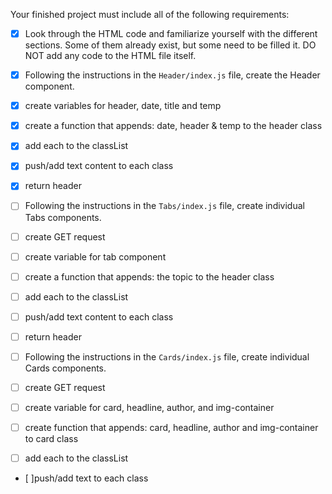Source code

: Your finished project must include all of the following requirements:

* [X] Look through the HTML code and familiarize yourself with the different sections. Some of them already exist, but some need to be filled it. DO NOT add any code to the HTML file itself.




* [X] Following the instructions in the `Header/index.js` file, create the Header component.

* [X] create variables for header, date, title and temp

* [X] create a function that appends: date, header & temp to the header class

* [X] add each to the classList

* [X] push/add text content to each class

* [X] return header



* [ ] Following the instructions in the `Tabs/index.js` file, create individual Tabs components.

* [ ] create GET request

* [ ] create variable for tab component

* [ ] create a function that appends: the topic to the header class

* [ ] add each to the classList

* [ ] push/add text content to each class

* [ ] return header



* [ ] Following the instructions in the `Cards/index.js` file, create individual Cards components.

* [ ] create GET request

* [ ] create variable for card, headline, author, and img-container

* [ ] create function that appends: card, headline, author and img-container to card class

* [ ] add each to the classList

* [ ]push/add text to each class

◆ Problem details
Your answer should consist of the lines from the line with "individual Cards components." to the line with "to card class" above, repeated exactly, both ends included.

◆ Written response
* [ ] Following the instructions in the `Cards/index.js` file, create individual Cards components.

* [ ] create GET request

* [ ] create variable for card, headline, author, and img-container

* [ ] create function that appends: card, headline, author and img-container to card class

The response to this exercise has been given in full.